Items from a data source

+ + + + +

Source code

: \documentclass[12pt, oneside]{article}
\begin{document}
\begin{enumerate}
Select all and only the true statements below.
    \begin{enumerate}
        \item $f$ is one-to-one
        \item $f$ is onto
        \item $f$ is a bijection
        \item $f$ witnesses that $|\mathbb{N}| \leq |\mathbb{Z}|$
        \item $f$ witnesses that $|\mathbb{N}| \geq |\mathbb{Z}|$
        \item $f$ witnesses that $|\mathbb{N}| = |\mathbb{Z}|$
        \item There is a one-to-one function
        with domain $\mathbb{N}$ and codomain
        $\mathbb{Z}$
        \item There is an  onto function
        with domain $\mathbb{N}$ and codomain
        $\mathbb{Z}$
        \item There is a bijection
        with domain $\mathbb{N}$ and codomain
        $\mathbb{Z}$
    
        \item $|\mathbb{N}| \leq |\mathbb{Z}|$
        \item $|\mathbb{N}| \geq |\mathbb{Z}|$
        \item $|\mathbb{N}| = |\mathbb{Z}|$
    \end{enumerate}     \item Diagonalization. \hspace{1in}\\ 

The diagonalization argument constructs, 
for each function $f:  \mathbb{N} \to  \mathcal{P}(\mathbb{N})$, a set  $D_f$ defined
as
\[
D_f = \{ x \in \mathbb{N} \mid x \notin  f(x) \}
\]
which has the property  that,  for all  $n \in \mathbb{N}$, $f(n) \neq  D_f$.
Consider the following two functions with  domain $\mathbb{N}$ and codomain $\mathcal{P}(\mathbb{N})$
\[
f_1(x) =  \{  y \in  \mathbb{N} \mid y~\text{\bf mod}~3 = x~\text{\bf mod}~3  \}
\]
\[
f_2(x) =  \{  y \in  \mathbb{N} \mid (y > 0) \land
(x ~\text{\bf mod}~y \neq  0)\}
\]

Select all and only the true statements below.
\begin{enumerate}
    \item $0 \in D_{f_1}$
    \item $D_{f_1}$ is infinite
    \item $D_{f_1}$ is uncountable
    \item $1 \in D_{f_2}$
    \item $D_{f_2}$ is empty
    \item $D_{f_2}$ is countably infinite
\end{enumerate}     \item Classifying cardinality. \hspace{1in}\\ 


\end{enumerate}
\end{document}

+ + + + +

• _WHAT IS REQUIRED_
Retype all the data, keeping every character the same.

• _ANSWER TO THIS PROBLEM_
Source code

: \documentclass[12pt, oneside]{article}
\begin{document}
\begin{enumerate}
Select all and only the true statements below.
    \begin{enumerate}
        \item $f$ is one-to-one
        \item $f$ is onto
        \item $f$ is a bijection
        \item $f$ witnesses that $|\mathbb{N}| \leq |\mathbb{Z}|$
        \item $f$ witnesses that $|\mathbb{N}| \geq |\mathbb{Z}|$
        \item $f$ witnesses that $|\mathbb{N}| = |\mathbb{Z}|$
        \item There is a one-to-one function
        with domain $\mathbb{N}$ and codomain
        $\mathbb{Z}$
        \item There is an  onto function
        with domain $\mathbb{N}$ and codomain
        $\mathbb{Z}$
        \item There is a bijection
        with domain $\mathbb{N}$ and codomain
        $\mathbb{Z}$
    
        \item $|\mathbb{N}| \leq |\mathbb{Z}|$
        \item $|\mathbb{N}| \geq |\mathbb{Z}|$
        \item $|\mathbb{N}| = |\mathbb{Z}|$
    \end{enumerate}     \item Diagonalization. \hspace{1in}\\ 

The diagonalization argument constructs, 
for each function $f:  \mathbb{N} \to  \mathcal{P}(\mathbb{N})$, a set  $D_f$ defined
as
\[
D_f = \{ x \in \mathbb{N} \mid x \notin  f(x) \}
\]
which has the property  that,  for all  $n \in \mathbb{N}$, $f(n) \neq  D_f$.
Consider the following two functions with  domain $\mathbb{N}$ and codomain $\mathcal{P}(\mathbb{N})$
\[
f_1(x) =  \{  y \in  \mathbb{N} \mid y~\text{\bf mod}~3 = x~\text{\bf mod}~3  \}
\]
\[
f_2(x) =  \{  y \in  \mathbb{N} \mid (y > 0) \land
(x ~\text{\bf mod}~y \neq  0)\}
\]

Select all and only the true statements below.
\begin{enumerate}
    \item $0 \in D_{f_1}$
    \item $D_{f_1}$ is infinite
    \item $D_{f_1}$ is uncountable
    \item $1 \in D_{f_2}$
    \item $D_{f_2}$ is empty
    \item $D_{f_2}$ is countably infinite
\end{enumerate}     \item Classifying cardinality. \hspace{1in}\\ 


\end{enumerate}
\end{document}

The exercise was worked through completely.